Exercise brief
Narrow the data below down to the lines containing "output".

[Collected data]
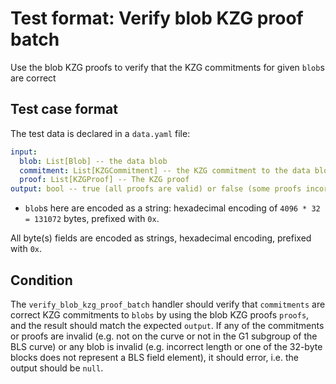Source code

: # Test format: Verify blob KZG proof batch

Use the blob KZG proofs to verify that the KZG commitments for given `blob`s are correct

## Test case format

The test data is declared in a `data.yaml` file:

```yaml
input:
  blob: List[Blob] -- the data blob
  commitment: List[KZGCommitment] -- the KZG commitment to the data blob
  proof: List[KZGProof] -- The KZG proof
output: bool -- true (all proofs are valid) or false (some proofs incorrect)
```

- `blob`s here are encoded as a string: hexadecimal encoding of `4096 * 32 = 131072` bytes, prefixed with `0x`.

All byte(s) fields are encoded as strings, hexadecimal encoding, prefixed with `0x`.

## Condition

The `verify_blob_kzg_proof_batch` handler should verify that `commitments` are correct KZG commitments to `blobs` by using the blob KZG proofs `proofs`, and the result should match the expected `output`. If any of the commitments or proofs are invalid (e.g. not on the curve or not in the G1 subgroup of the BLS curve) or any blob is invalid (e.g. incorrect length or one of the 32-byte blocks does not represent a BLS field element), it should error, i.e. the output should be `null`.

Result for this exercise
output: bool -- true (all proofs are valid) or false (some proofs incorrect)
The `verify_blob_kzg_proof_batch` handler should verify that `commitments` are correct KZG commitments to `blobs` by using the blob KZG proofs `proofs`, and the result should match the expected `output`. If any of the commitments or proofs are invalid (e.g. not on the curve or not in the G1 subgroup of the BLS curve) or any blob is invalid (e.g. incorrect length or one of the 32-byte blocks does not represent a BLS field element), it should error, i.e. the output should be `null`.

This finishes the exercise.